Profile Lib in Action
Prev: Specification | Next: Specification |
VSProfileLib is heavily based on the article by Steve Rabin, “Real-Time In-Game Profiling“, published in Game Programming Gems I (see References). I read the article when the book came out, but didn’t manage to get the companion code running properly. Since the idea was so simple, I decided to build my own, and that is where VSProfileLib comes from.
VSProfileLib allows us to measure the segments of code we want, and a hierarchy of segments can be built to break down how the time is being spent. As any profiler tool, VSProfileLib itself takes its time, hence, VSProfileLib also computes the time it takes doing the profiling, so that we can subtract it from total time spent by the application, and get a more accurate performance assessment.
VSProfileLib not only profiles CPU code but also the OpenGL GPU side using OpenGL timers.
Note that profiling the GPU takes its toll performance wise, so use it wisely.
The following image shows the profiler running on top of an OpenGL application.
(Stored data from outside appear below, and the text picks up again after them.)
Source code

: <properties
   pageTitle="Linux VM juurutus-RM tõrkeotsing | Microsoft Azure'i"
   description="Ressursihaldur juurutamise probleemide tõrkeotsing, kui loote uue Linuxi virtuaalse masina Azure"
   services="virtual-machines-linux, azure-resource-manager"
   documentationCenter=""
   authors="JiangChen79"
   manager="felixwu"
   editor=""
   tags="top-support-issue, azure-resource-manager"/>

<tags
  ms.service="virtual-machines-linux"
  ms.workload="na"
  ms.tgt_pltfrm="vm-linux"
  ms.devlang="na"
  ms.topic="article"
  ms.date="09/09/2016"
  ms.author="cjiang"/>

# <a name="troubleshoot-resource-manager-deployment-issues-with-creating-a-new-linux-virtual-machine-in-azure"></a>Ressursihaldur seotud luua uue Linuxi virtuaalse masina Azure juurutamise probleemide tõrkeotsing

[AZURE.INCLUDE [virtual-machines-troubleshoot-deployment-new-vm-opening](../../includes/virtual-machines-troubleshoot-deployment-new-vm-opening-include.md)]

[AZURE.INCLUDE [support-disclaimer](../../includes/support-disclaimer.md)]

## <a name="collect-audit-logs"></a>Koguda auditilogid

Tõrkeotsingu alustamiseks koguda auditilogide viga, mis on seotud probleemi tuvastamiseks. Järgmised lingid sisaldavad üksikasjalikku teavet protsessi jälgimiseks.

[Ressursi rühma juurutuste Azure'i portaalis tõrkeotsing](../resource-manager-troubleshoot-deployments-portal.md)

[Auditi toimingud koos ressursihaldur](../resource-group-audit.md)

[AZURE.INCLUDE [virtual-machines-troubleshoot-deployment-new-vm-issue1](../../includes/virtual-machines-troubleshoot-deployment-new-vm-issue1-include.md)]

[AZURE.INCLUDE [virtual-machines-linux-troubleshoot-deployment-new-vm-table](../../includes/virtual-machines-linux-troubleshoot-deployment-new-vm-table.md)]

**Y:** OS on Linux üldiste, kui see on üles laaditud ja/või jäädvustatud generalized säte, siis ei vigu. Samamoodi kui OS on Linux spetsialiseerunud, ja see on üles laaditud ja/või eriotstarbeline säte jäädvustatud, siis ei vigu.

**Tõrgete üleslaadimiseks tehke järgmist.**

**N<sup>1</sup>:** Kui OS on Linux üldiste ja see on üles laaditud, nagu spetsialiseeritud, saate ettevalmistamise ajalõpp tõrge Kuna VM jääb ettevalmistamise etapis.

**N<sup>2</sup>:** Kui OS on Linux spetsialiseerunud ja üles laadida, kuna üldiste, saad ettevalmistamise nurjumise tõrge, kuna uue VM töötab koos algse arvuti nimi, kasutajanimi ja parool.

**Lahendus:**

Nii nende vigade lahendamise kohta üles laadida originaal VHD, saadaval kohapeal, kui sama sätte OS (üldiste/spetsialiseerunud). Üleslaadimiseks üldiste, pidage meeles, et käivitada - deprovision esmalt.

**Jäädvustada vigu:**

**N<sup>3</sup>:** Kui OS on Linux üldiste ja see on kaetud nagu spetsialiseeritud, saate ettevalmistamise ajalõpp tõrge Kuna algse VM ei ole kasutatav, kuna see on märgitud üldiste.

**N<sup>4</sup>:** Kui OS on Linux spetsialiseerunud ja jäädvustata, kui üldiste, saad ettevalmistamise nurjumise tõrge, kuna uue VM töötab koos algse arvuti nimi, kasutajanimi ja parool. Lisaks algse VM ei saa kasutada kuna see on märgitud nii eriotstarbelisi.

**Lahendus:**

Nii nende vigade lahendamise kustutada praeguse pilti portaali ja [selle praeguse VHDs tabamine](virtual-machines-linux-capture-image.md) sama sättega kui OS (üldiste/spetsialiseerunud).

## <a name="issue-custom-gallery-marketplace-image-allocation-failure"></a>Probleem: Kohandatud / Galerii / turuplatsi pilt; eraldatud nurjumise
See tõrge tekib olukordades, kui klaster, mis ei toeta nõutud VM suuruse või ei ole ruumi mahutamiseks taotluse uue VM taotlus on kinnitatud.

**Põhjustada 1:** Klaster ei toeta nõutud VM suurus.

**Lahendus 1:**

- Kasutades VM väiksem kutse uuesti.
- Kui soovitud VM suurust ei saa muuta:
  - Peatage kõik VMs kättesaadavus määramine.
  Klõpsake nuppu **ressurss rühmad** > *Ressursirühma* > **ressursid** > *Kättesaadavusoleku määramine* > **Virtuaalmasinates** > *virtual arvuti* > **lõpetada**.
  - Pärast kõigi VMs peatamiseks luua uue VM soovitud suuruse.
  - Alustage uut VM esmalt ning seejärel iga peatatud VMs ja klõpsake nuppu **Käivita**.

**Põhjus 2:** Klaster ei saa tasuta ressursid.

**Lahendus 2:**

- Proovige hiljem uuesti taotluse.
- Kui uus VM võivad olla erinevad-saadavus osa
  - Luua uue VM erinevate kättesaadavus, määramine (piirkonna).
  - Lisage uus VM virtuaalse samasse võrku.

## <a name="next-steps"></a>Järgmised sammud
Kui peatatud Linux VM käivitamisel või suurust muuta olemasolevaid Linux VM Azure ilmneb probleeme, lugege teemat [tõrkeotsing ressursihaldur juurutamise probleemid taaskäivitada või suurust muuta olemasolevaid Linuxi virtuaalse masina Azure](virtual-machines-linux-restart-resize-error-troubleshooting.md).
The profiler report shows, in real time and on top of the rendered scene, the number of calls (#c), the CPU total time in milliseconds (ms), the GPU time, also in milliseconds, and the time it took to execute the profile itself (wt), for each profile section. To build a profile section just enclose a sequence of instructions in the source code as described below. As you can see from the figure above, the profiler allows nested sections, i.e. a hierarchy of sections can be built and the report will provide indentation to show the relation between sections. There is a section labelled “Frame” which encloses all other sections. This outer section corresponds to a frame in the source code. Inside it several more sections are defined. The section “Render one bench” is called 341 times, and the accumulated number of milliseconds spent executing is 8.27. Inside this section there are subsections. For instance, there is one labelled “Render Array”. This subsection is executed 682 times per “Frame”, or 2 times per “Render one bench”. This is because the bench has two meshes. This subsection took 2.57 milliseconds on the CPU, and 5.49 milliseconds on the GPU. Naturally, we can profile the sequence of instructions used to display the profile report, and that’s what the section “Dump” is actually doing.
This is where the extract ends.